We met every innovation that happened in science, whether it was a vaccination, a test. We scaled it with our technology. We drank our own Kool-Aid. We used it ourselves as a company. And so meeting those demands in the moment has been amazing and awesome, but very dynamic and has kept me on my toes for sure.

BRIAN SOZZI: Two questions in one-- one, how did you get this job? What was your career path? And then what is it like for you dealing with the pandemic-- so you have a family, but you're also dealing with the pandemic and all the concerns of these thousands of workers around the globe. What has this been like for you?

GEETA NAYYAR: Well, it's been a challenge. First of all, everything comes back to trust. I've known Salesforce for a long time. I was a Salesforce customer, so I was recruited through that network as a trailblazer. And again, continue to be privileged--

BRIAN SOZZI: They Slacked you with a job offer, right?

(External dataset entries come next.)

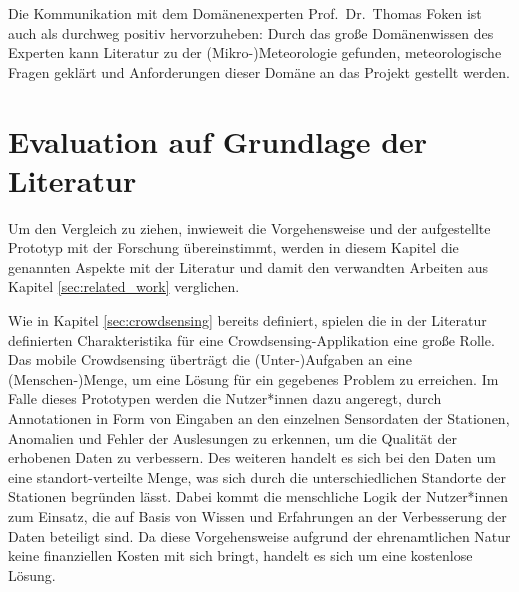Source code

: Die Kommunikation mit dem Domänenexperten Prof.\ Dr.\ Thomas Foken ist auch als durchweg positiv hervorzuheben: Durch das große Domänenwissen des Experten kann Literatur zu der (Mikro-)Meteorologie gefunden, meteorologische Fragen geklärt und Anforderungen dieser Domäne an das Projekt gestellt werden.

\section{Evaluation auf Grundlage der Literatur}
\label{sec:evaluationliteratur}
Um den Vergleich zu ziehen, inwieweit die Vorgehensweise und der aufgestellte Prototyp mit der Forschung übereinstimmt, werden in diesem Kapitel die genannten Aspekte mit der Literatur und damit den verwandten Arbeiten aus Kapitel \ref{sec:related_work} verglichen.

Wie in Kapitel \ref{sec:crowdsensing} bereits definiert, spielen die in der Literatur definierten Charakteristika für eine Crowdsensing-Applikation eine große Rolle. Das mobile Crowdsensing überträgt die (Unter-)Aufgaben an eine (Menschen-)Menge, um eine Lösung für ein gegebenes Problem zu erreichen. Im Falle dieses Prototypen werden die Nutzer*innen dazu angeregt, durch Annotationen in Form von Eingaben an den einzelnen Sensordaten der Stationen, Anomalien und Fehler der Auslesungen zu erkennen, um die Qualität der erhobenen Daten zu verbessern. Des weiteren handelt es sich bei den Daten um eine standort-verteilte Menge, was sich durch die unterschiedlichen Standorte der Stationen begründen lässt. Dabei kommt die menschliche Logik der Nutzer*innen zum Einsatz, die auf Basis von Wissen und Erfahrungen an der Verbesserung der Daten beteiligt sind. Da diese Vorgehensweise aufgrund der ehrenamtlichen Natur keine finanziellen Kosten mit sich bringt, handelt es sich um eine kostenlose Lösung.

GEETA NAYYAR: Something like that. I think I got a hoodie somewhere in the journey. And look, I'm a mom. There was a moment where my 10-year-old was not eligible for a vaccine. And the pandemic, to your question earlier, didn't end for us until our whole family was vaccinated, till we were sure it was safe to be out and about. I have a mom who's immunocompromised.

So there's a lot of challenges that we faced as a family. And we just did our best to stay smart, to make measured risks. And we continue to do so even now and will continue to do so in the new year.

BRIAN SOZZI: And how did you get this job? Just, was it an offer? You always wanted to do this, or?

GEETA NAYYAR: Look, Salesforce is the company everybody wants to work at. And I felt that way as a customer. I saw that what they did for us as a provider. And I said, I want to be a part of that. And because of the pandemic, I saw Salesforce relevance in healthcare as a CRM accelerating. I mean, here we are post-pandemic. We're exiting the pandemic.

Virtual care is now a tool, just like your stethoscope, just like your prescription pad. And so to be able to meet with our customers and advise them and truly enable that doctor-patient relationship at scale, at the customer's demand, look, you could be walking your dog and give me a call and be like, I want to check in on my blood pressure. Salesforce made that happen.

BRIAN SOZZI: Don't check my blood pressure.